*What to work on*: Restate verbatim the span of lines below between the line with "The pros and" and the line with "Suzanne and James", including those two lines, and only that span.

[Collected data]

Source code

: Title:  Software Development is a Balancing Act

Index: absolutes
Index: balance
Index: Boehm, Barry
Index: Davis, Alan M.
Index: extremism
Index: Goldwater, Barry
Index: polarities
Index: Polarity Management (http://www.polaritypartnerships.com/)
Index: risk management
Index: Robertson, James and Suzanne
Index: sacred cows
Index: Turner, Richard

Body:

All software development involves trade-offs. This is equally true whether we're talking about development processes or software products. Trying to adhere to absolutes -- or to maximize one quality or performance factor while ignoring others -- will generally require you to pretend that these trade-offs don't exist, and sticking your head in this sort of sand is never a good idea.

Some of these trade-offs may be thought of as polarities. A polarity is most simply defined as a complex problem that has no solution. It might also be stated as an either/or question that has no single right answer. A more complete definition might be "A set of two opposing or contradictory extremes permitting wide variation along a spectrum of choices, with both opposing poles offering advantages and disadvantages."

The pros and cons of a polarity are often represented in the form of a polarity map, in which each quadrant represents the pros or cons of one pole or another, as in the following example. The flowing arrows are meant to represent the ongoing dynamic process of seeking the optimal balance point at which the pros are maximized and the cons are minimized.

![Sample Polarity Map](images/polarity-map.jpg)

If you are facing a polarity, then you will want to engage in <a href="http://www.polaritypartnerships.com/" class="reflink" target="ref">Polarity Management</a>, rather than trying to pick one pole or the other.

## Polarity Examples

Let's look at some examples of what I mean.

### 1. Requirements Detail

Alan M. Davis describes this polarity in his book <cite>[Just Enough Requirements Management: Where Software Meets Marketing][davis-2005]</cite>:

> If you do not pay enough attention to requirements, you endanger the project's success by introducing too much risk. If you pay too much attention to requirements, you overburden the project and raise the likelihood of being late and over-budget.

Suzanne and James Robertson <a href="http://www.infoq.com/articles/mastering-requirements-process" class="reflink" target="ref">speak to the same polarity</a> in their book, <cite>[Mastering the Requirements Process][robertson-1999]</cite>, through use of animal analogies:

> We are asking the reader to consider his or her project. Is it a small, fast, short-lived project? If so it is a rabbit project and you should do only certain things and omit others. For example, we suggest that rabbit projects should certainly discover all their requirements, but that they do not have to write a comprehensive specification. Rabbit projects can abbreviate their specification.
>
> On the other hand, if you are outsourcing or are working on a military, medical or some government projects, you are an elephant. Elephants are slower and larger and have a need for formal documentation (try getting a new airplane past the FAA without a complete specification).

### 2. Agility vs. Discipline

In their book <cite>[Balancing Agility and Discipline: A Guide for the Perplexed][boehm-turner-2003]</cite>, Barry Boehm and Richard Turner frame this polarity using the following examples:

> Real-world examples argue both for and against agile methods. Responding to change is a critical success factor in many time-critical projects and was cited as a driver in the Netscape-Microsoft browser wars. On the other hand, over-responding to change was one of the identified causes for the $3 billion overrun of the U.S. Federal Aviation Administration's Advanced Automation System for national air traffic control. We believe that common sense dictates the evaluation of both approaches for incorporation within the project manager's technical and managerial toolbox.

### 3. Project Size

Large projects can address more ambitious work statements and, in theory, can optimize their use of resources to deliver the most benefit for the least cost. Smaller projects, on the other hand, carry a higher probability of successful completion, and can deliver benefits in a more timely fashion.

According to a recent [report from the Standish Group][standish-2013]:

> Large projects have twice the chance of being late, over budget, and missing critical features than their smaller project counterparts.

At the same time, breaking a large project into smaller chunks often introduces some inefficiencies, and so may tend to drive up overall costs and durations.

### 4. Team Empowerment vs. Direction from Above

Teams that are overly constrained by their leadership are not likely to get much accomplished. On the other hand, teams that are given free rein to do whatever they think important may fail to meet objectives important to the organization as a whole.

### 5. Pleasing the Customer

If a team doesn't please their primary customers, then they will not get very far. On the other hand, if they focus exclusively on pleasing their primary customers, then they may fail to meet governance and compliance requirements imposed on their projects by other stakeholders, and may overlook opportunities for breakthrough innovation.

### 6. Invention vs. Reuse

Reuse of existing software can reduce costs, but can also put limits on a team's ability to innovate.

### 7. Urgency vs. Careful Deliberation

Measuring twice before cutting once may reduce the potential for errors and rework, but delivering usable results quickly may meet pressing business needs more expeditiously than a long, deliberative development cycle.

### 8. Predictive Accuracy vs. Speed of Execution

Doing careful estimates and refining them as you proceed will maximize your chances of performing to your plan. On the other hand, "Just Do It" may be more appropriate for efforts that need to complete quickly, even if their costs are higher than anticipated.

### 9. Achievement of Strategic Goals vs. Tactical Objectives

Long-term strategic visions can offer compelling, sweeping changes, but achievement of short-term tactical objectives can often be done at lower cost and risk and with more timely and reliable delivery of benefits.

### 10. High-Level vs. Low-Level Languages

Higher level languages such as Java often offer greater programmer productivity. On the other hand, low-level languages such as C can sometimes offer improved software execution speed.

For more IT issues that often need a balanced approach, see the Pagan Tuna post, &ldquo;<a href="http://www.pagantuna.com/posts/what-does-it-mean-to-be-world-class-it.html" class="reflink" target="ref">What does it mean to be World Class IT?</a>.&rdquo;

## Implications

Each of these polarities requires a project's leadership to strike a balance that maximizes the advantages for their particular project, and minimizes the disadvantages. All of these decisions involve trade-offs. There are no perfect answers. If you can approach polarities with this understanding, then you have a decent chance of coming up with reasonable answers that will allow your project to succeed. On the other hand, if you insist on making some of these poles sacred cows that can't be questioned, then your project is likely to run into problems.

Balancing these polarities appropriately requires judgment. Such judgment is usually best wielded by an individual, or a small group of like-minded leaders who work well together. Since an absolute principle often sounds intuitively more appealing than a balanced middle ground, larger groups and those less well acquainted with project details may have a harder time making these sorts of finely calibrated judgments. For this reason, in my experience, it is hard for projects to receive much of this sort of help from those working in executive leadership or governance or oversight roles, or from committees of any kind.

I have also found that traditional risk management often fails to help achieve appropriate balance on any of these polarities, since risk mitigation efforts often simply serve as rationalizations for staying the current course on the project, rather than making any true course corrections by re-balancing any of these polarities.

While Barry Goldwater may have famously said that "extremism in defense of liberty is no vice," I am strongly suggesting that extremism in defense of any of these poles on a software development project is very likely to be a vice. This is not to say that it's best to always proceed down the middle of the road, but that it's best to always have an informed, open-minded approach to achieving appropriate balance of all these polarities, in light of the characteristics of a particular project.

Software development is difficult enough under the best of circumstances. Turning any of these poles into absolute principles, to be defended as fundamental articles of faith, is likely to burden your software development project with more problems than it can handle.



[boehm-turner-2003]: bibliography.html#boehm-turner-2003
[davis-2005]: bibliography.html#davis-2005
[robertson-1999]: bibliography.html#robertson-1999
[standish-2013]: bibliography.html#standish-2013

*Written solution*:
The pros and cons of a polarity are often represented in the form of a polarity map, in which each quadrant represents the pros or cons of one pole or another, as in the following example. The flowing arrows are meant to represent the ongoing dynamic process of seeking the optimal balance point at which the pros are maximized and the cons are minimized.

![Sample Polarity Map](images/polarity-map.jpg)

If you are facing a polarity, then you will want to engage in <a href="http://www.polaritypartnerships.com/" class="reflink" target="ref">Polarity Management</a>, rather than trying to pick one pole or the other.

## Polarity Examples

Let's look at some examples of what I mean.

### 1. Requirements Detail

Alan M. Davis describes this polarity in his book <cite>[Just Enough Requirements Management: Where Software Meets Marketing][davis-2005]</cite>:

> If you do not pay enough attention to requirements, you endanger the project's success by introducing too much risk. If you pay too much attention to requirements, you overburden the project and raise the likelihood of being late and over-budget.

Suzanne and James Robertson <a href="http://www.infoq.com/articles/mastering-requirements-process" class="reflink" target="ref">speak to the same polarity</a> in their book, <cite>[Mastering the Requirements Process][robertson-1999]</cite>, through use of animal analogies:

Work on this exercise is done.